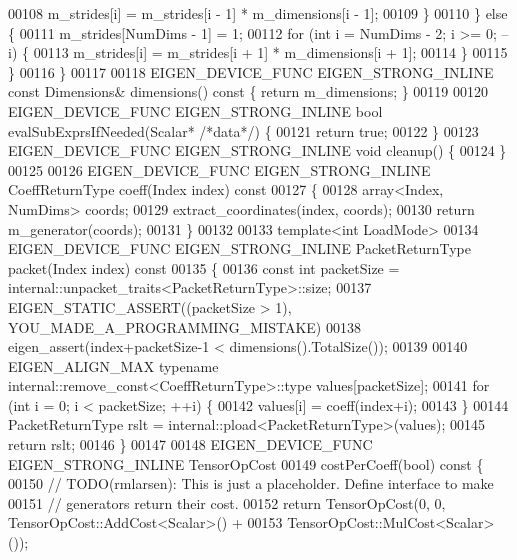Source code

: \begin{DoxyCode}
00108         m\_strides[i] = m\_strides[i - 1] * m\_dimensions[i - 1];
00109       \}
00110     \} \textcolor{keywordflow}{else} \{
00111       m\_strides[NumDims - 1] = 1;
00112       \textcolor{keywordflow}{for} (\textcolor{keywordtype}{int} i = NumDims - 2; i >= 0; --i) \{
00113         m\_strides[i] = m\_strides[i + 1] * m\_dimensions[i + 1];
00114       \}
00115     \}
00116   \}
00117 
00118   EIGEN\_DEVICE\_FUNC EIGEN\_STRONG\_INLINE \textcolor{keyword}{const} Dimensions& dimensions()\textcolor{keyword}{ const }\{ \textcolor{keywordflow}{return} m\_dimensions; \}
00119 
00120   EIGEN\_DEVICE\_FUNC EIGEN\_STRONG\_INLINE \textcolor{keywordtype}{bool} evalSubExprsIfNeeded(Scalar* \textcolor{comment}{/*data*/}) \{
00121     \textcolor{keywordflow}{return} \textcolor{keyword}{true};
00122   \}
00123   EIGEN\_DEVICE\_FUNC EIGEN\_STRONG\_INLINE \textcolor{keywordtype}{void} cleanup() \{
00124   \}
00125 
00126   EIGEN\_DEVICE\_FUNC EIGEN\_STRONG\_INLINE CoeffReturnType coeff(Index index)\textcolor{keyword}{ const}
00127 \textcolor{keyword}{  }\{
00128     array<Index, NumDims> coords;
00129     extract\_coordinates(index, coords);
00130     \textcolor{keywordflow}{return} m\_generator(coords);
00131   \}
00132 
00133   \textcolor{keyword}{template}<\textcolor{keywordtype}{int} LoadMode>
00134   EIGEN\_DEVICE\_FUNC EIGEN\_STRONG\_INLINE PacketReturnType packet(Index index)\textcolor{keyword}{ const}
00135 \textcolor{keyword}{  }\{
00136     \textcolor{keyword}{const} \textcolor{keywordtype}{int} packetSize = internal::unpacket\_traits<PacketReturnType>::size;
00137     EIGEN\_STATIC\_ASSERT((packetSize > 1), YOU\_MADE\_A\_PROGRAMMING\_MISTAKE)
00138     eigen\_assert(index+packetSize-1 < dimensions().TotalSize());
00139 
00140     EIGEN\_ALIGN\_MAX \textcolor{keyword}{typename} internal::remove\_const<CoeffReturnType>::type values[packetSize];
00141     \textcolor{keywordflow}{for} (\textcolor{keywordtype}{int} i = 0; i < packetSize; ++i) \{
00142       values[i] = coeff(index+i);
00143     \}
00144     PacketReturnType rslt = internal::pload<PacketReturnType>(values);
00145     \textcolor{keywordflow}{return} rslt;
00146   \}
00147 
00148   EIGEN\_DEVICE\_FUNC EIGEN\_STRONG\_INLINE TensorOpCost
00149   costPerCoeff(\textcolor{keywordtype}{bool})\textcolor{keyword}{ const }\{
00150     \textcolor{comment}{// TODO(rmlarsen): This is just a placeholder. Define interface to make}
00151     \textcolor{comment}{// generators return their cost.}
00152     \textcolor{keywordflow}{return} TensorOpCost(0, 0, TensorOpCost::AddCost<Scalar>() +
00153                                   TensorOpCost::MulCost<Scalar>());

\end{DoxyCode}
:::::
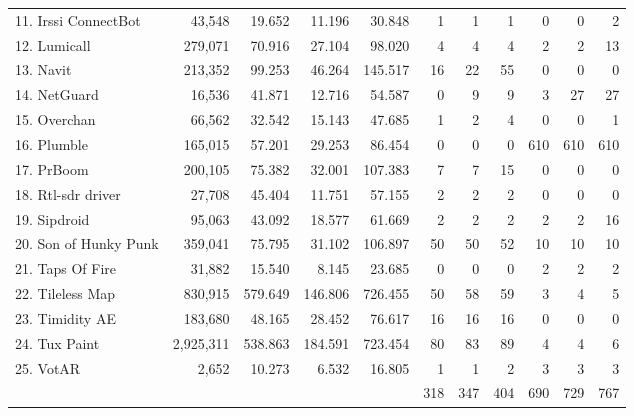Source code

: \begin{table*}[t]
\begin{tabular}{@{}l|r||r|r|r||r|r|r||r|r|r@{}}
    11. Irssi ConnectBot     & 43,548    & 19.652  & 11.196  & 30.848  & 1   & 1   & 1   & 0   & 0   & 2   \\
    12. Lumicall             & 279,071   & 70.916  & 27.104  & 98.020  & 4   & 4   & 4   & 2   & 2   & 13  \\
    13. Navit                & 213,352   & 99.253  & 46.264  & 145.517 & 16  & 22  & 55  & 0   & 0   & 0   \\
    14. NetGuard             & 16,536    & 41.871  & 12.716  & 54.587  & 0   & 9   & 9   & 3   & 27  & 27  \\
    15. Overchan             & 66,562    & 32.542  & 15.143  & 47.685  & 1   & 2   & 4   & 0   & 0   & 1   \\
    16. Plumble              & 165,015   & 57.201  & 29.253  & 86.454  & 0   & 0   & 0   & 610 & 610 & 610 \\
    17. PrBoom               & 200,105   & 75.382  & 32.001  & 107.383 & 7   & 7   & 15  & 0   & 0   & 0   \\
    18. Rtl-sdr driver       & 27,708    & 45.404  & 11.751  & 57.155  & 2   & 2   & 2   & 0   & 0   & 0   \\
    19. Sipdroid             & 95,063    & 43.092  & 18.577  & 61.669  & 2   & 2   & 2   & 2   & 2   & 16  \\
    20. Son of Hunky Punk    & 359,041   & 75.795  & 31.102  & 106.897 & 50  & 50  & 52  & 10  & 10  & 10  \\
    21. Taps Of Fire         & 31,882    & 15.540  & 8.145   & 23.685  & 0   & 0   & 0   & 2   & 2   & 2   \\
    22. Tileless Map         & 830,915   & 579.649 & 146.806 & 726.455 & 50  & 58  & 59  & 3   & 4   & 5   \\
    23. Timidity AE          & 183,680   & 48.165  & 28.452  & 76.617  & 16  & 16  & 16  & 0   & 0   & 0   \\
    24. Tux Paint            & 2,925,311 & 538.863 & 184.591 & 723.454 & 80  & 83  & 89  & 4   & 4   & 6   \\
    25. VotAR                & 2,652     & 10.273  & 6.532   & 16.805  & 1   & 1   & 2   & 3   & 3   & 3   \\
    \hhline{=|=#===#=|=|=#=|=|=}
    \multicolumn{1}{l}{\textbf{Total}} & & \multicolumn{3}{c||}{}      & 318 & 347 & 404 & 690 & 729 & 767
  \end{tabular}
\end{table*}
:::::
=== EXERCISE GOAL ===
Tally the lines of the records holding the word "NumDims", then give only the resulting number.

=== YOUR RESPONSE ===
3